■ **What you should do**
Set down the entries below exactly, leaving out all images.

■ **Extracted material**
####

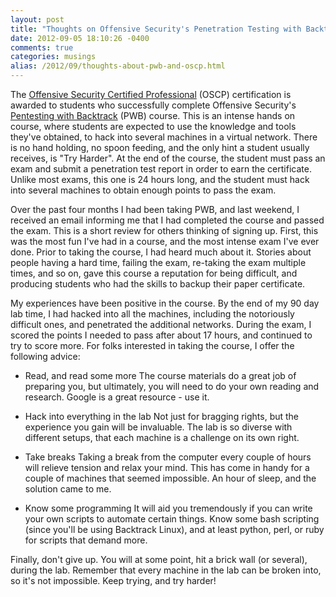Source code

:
```yaml
---
layout: post
title: "Thoughts on Offensive Security's Penetration Testing with Backtrack course"
date: 2012-09-05 18:10:26 -0400
comments: true
categories: musings
alias: /2012/09/thoughts-about-pwb-and-oscp.html
---
```



The [Offensive Security Certified Professional](http://www.offensive-security.com/information-security-certifications/oscp-offensive-security-certified-professional/) (OSCP) certification is awarded to students who successfully complete Offensive Security's [Pentesting with Backtrack](http://www.offensive-security.com/information-security-training/penetration-testing-with-backtrack/) (PWB) course. This is an intense hands on course, where students are expected to use the knowledge and tools they've obtained, to hack into several machines in a virtual network. There is no hand holding, no spoon feeding, and the only hint a student usually receives, is "Try Harder". At the end of the course, the student must pass an exam and submit a penetration test report in order to earn the certificate. Unlike most exams, this one is 24 hours long, and the student must hack into several machines to obtain enough points to pass the exam.

<!--more-->

Over the past four months I had been taking PWB, and last weekend, I received an email informing me that I had completed the course and passed the exam. This is a short review for others thinking of signing up. First, this was the most fun I've had in a course, and the most intense exam I've ever done. Prior to taking the course, I had heard much about it. Stories about people having a hard time, failing the exam, re-taking the exam multiple times, and so on, gave this course a reputation for being difficult, and producing students who had the skills to backup their paper certificate.

My experiences have been positive in the course. By the end of my 90 day lab time, I had hacked into all the machines, including the notoriously difficult ones, and penetrated the additional networks. During the exam, I scored the points I needed to pass after about 17 hours, and continued to try to score more. For folks interested in taking the course, I offer the following advice:

* Read, and read some more
The course materials do a great job of preparing you, but ultimately, you will need to do your own reading and research. Google is a great resource - use it.

* Hack into everything in the lab
Not just for bragging rights, but the experience you gain will be invaluable. The lab is so diverse with different setups, that each machine is a challenge on its own right.

* Take breaks
Taking a break from the computer every couple of hours will relieve tension and relax your mind. This has come in handy for a couple of machines that seemed impossible. An hour of sleep, and the solution came to me.

* Know some programming
It will aid you tremendously if you can write your own scripts to automate certain things. Know some bash scripting (since you'll be using Backtrack Linux), and at least python, perl, or ruby for scripts that demand more.

Finally, don't give up. You will at some point, hit a brick wall (or several), during the lab. Remember that every machine in the lab can be broken into, so it's not impossible. Keep trying, and try harder!


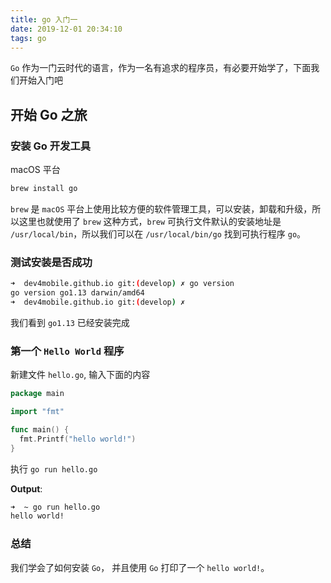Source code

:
 ```yaml
---
title: go 入门一
date: 2019-12-01 20:34:10
tags: go
---
```

`Go` 作为一门云时代的语言，作为一名有追求的程序员，有必要开始学了，下面我们开始入门吧

## 开始 Go 之旅

### 安装 Go 开发工具
macOS 平台

```bash
brew install go
```
`brew` 是 `macOS` 平台上使用比较方便的软件管理工具，可以安装，卸载和升级，所以这里也就使用了 `brew` 这种方式，`brew` 可执行文件默认的安装地址是 `/usr/local/bin`，所以我们可以在 `/usr/local/bin/go` 找到可执行程序 `go`。

### 测试安装是否成功

```bash
➜  dev4mobile.github.io git:(develop) ✗ go version
go version go1.13 darwin/amd64
➜  dev4mobile.github.io git:(develop) ✗
```
我们看到 `go1.13` 已经安装完成

### 第一个 `Hello World` 程序

新建文件 `hello.go`, 输入下面的内容

```go
package main

import "fmt"

func main() {
  fmt.Printf("hello world!")
}
```
执行 `go run hello.go`

**Output**:
```bash
➜  ~ go run hello.go
hello world!
```
### 总结
我们学会了如何安装 `Go`， 并且使用 `Go` 打印了一个 `hello world!`。
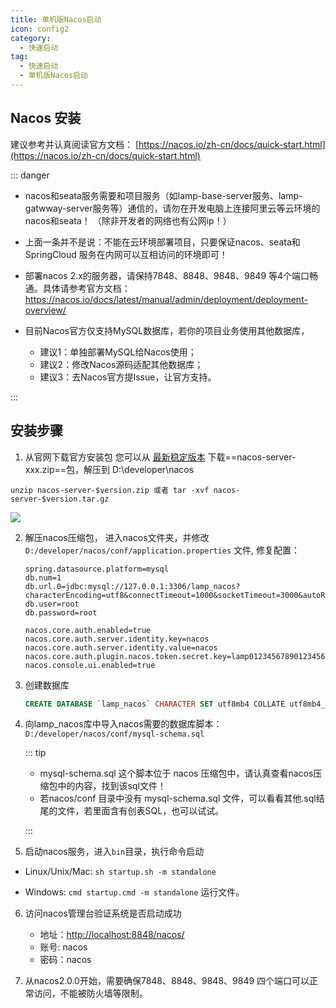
 ```yaml
---
title: 单机版Nacos启动
icon: config2
category:
  - 快速启动
tag:
  - 快速启动
  - 单机版Nacos启动
---
```

<!-- #region base -->
## Nacos 安装

建议参考并认真阅读官方文档： [https://nacos.io/zh-cn/docs/quick-start.html](https://nacos.io/zh-cn/docs/quick-start.html)

::: danger 

- nacos和seata服务需要和项目服务（如lamp-base-server服务、lamp-gatwway-server服务等）通信的，请勿在开发电脑上连接阿里云等云环境的nacos和seata！ （除非开发者的网络也有公网ip！）
- 上面一条并不是说：不能在云环境部署项目，只要保证nacos、seata和SpringCloud 服务在内网可以互相访问的环境即可！
- 部署nacos 2.x的服务器，请保持7848、8848、9848、9849  等4个端口畅通。具体请参考官方文档： https://nacos.io/docs/latest/manual/admin/deployment/deployment-overview/
- 目前Nacos官方仅支持MySQL数据库，若你的项目业务使用其他数据库，
  
  - 建议1：单独部署MySQL给Nacos使用；
  - 建议2：修改Nacos源码适配其他数据库；
  - 建议3：去Nacos官方提Issue，让官方支持。

:::

## 安装步骤

1. 从官网下载官方安装包
   您可以从 [最新稳定版本](https://github.com/alibaba/nacos/releases) 下载==nacos-server-xxx.zip==包，解压到 D:\developer\nacos

```shell
unzip nacos-server-$version.zip 或者 tar -xvf nacos-server-$version.tar.gz
```

![](/images/start/nacos目录介绍.png)

2. 解压nacos压缩包， 进入nacos文件夹，并修改`D:/developer/nacos/conf/application.properties` 文件, 修复配置：

    ```properties
    spring.datasource.platform=mysql
    db.num=1
    db.url.0=jdbc:mysql://127.0.0.1:3306/lamp_nacos?characterEncoding=utf8&connectTimeout=1000&socketTimeout=3000&autoReconnect=true
    db.user=root
    db.password=root
    
    nacos.core.auth.enabled=true
    nacos.core.auth.server.identity.key=nacos
    nacos.core.auth.server.identity.value=nacos
    nacos.core.auth.plugin.nacos.token.secret.key=lamp012345678901234567890123456789012345678901234567890123456789
    nacos.console.ui.enabled=true
    ```

3. 创建数据库

   ```sql
   CREATE DATABASE `lamp_nacos` CHARACTER SET utf8mb4 COLLATE utf8mb4_general_ci;
   ```

4. 向lamp_nacos库中导入nacos需要的数据库脚本： `D:/developer/nacos/conf/mysql-schema.sql`  

   ::: tip

   - mysql-schema.sql 这个脚本位于 nacos 压缩包中，请认真查看nacos压缩包中的内容，找到该sql文件！
   - 若nacos/conf 目录中没有 mysql-schema.sql 文件，可以看看其他.sql结尾的文件，若里面含有创表SQL，也可以试试。
   
   :::
   
5. 启动nacos服务，进入`bin`目录，执行命令启动

- Linux/Unix/Mac: `sh startup.sh -m standalone`

- Windows: `cmd startup.cmd -m standalone` 运行文件。
6. 访问nacos管理台验证系统是否启动成功
   - 地址：[http://localhost:8848/nacos/](http://localhost:8848/nacos/)
   - 账号:   nacos
   - 密码：nacos

7. 从nacos2.0.0开始，需要确保7848、8848、9848、9849 四个端口可以正常访问，不能被防火墙等限制。
<!-- #endregion base -->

####

■ **Answer to the problem**
Source code

:
```yaml
---
layout: post
title: "Thoughts on Offensive Security's Penetration Testing with Backtrack course"
date: 2012-09-05 18:10:26 -0400
comments: true
categories: musings
alias: /2012/09/thoughts-about-pwb-and-oscp.html
---
```



The [Offensive Security Certified Professional](http://www.offensive-security.com/information-security-certifications/oscp-offensive-security-certified-professional/) (OSCP) certification is awarded to students who successfully complete Offensive Security's [Pentesting with Backtrack](http://www.offensive-security.com/information-security-training/penetration-testing-with-backtrack/) (PWB) course. This is an intense hands on course, where students are expected to use the knowledge and tools they've obtained, to hack into several machines in a virtual network. There is no hand holding, no spoon feeding, and the only hint a student usually receives, is "Try Harder". At the end of the course, the student must pass an exam and submit a penetration test report in order to earn the certificate. Unlike most exams, this one is 24 hours long, and the student must hack into several machines to obtain enough points to pass the exam.

<!--more-->

Over the past four months I had been taking PWB, and last weekend, I received an email informing me that I had completed the course and passed the exam. This is a short review for others thinking of signing up. First, this was the most fun I've had in a course, and the most intense exam I've ever done. Prior to taking the course, I had heard much about it. Stories about people having a hard time, failing the exam, re-taking the exam multiple times, and so on, gave this course a reputation for being difficult, and producing students who had the skills to backup their paper certificate.

My experiences have been positive in the course. By the end of my 90 day lab time, I had hacked into all the machines, including the notoriously difficult ones, and penetrated the additional networks. During the exam, I scored the points I needed to pass after about 17 hours, and continued to try to score more. For folks interested in taking the course, I offer the following advice:

* Read, and read some more
The course materials do a great job of preparing you, but ultimately, you will need to do your own reading and research. Google is a great resource - use it.

* Hack into everything in the lab
Not just for bragging rights, but the experience you gain will be invaluable. The lab is so diverse with different setups, that each machine is a challenge on its own right.

* Take breaks
Taking a break from the computer every couple of hours will relieve tension and relax your mind. This has come in handy for a couple of machines that seemed impossible. An hour of sleep, and the solution came to me.

* Know some programming
It will aid you tremendously if you can write your own scripts to automate certain things. Know some bash scripting (since you'll be using Backtrack Linux), and at least python, perl, or ruby for scripts that demand more.

Finally, don't give up. You will at some point, hit a brick wall (or several), during the lab. Remember that every machine in the lab can be broken into, so it's not impossible. Keep trying, and try harder!


Source code

:
 ```yaml
---
title: go 入门一
date: 2019-12-01 20:34:10
tags: go
---
```

`Go` 作为一门云时代的语言，作为一名有追求的程序员，有必要开始学了，下面我们开始入门吧

## 开始 Go 之旅

### 安装 Go 开发工具
macOS 平台

```bash
brew install go
```
`brew` 是 `macOS` 平台上使用比较方便的软件管理工具，可以安装，卸载和升级，所以这里也就使用了 `brew` 这种方式，`brew` 可执行文件默认的安装地址是 `/usr/local/bin`，所以我们可以在 `/usr/local/bin/go` 找到可执行程序 `go`。

### 测试安装是否成功

```bash
➜  dev4mobile.github.io git:(develop) ✗ go version
go version go1.13 darwin/amd64
➜  dev4mobile.github.io git:(develop) ✗
```
我们看到 `go1.13` 已经安装完成

### 第一个 `Hello World` 程序

新建文件 `hello.go`, 输入下面的内容

```go
package main

import "fmt"

func main() {
  fmt.Printf("hello world!")
}
```
执行 `go run hello.go`

**Output**:
```bash
➜  ~ go run hello.go
hello world!
```
### 总结
我们学会了如何安装 `Go`， 并且使用 `Go` 打印了一个 `hello world!`。
 ```yaml
---
title: 单机版Nacos启动
icon: config2
category:
  - 快速启动
tag:
  - 快速启动
  - 单机版Nacos启动
---
```

<!-- #region base -->
## Nacos 安装

建议参考并认真阅读官方文档： [https://nacos.io/zh-cn/docs/quick-start.html](https://nacos.io/zh-cn/docs/quick-start.html)

::: danger 

- nacos和seata服务需要和项目服务（如lamp-base-server服务、lamp-gatwway-server服务等）通信的，请勿在开发电脑上连接阿里云等云环境的nacos和seata！ （除非开发者的网络也有公网ip！）
- 上面一条并不是说：不能在云环境部署项目，只要保证nacos、seata和SpringCloud 服务在内网可以互相访问的环境即可！
- 部署nacos 2.x的服务器，请保持7848、8848、9848、9849  等4个端口畅通。具体请参考官方文档： https://nacos.io/docs/latest/manual/admin/deployment/deployment-overview/
- 目前Nacos官方仅支持MySQL数据库，若你的项目业务使用其他数据库，
  
  - 建议1：单独部署MySQL给Nacos使用；
  - 建议2：修改Nacos源码适配其他数据库；
  - 建议3：去Nacos官方提Issue，让官方支持。

:::

## 安装步骤

1. 从官网下载官方安装包
   您可以从 [最新稳定版本](https://github.com/alibaba/nacos/releases) 下载==nacos-server-xxx.zip==包，解压到 D:\developer\nacos

```shell
unzip nacos-server-$version.zip 或者 tar -xvf nacos-server-$version.tar.gz
```

![](/images/start/nacos目录介绍.png)

2. 解压nacos压缩包， 进入nacos文件夹，并修改`D:/developer/nacos/conf/application.properties` 文件, 修复配置：

    ```properties
    spring.datasource.platform=mysql
    db.num=1
    db.url.0=jdbc:mysql://127.0.0.1:3306/lamp_nacos?characterEncoding=utf8&connectTimeout=1000&socketTimeout=3000&autoReconnect=true
    db.user=root
    db.password=root
    
    nacos.core.auth.enabled=true
    nacos.core.auth.server.identity.key=nacos
    nacos.core.auth.server.identity.value=nacos
    nacos.core.auth.plugin.nacos.token.secret.key=lamp012345678901234567890123456789012345678901234567890123456789
    nacos.console.ui.enabled=true
    ```

3. 创建数据库

   ```sql
   CREATE DATABASE `lamp_nacos` CHARACTER SET utf8mb4 COLLATE utf8mb4_general_ci;
   ```

4. 向lamp_nacos库中导入nacos需要的数据库脚本： `D:/developer/nacos/conf/mysql-schema.sql`  

   ::: tip

   - mysql-schema.sql 这个脚本位于 nacos 压缩包中，请认真查看nacos压缩包中的内容，找到该sql文件！
   - 若nacos/conf 目录中没有 mysql-schema.sql 文件，可以看看其他.sql结尾的文件，若里面含有创表SQL，也可以试试。
   
   :::
   
5. 启动nacos服务，进入`bin`目录，执行命令启动

- Linux/Unix/Mac: `sh startup.sh -m standalone`

- Windows: `cmd startup.cmd -m standalone` 运行文件。
6. 访问nacos管理台验证系统是否启动成功
   - 地址：[http://localhost:8848/nacos/](http://localhost:8848/nacos/)
   - 账号:   nacos
   - 密码：nacos

7. 从nacos2.0.0开始，需要确保7848、8848、9848、9849 四个端口可以正常访问，不能被防火墙等限制。
<!-- #endregion base -->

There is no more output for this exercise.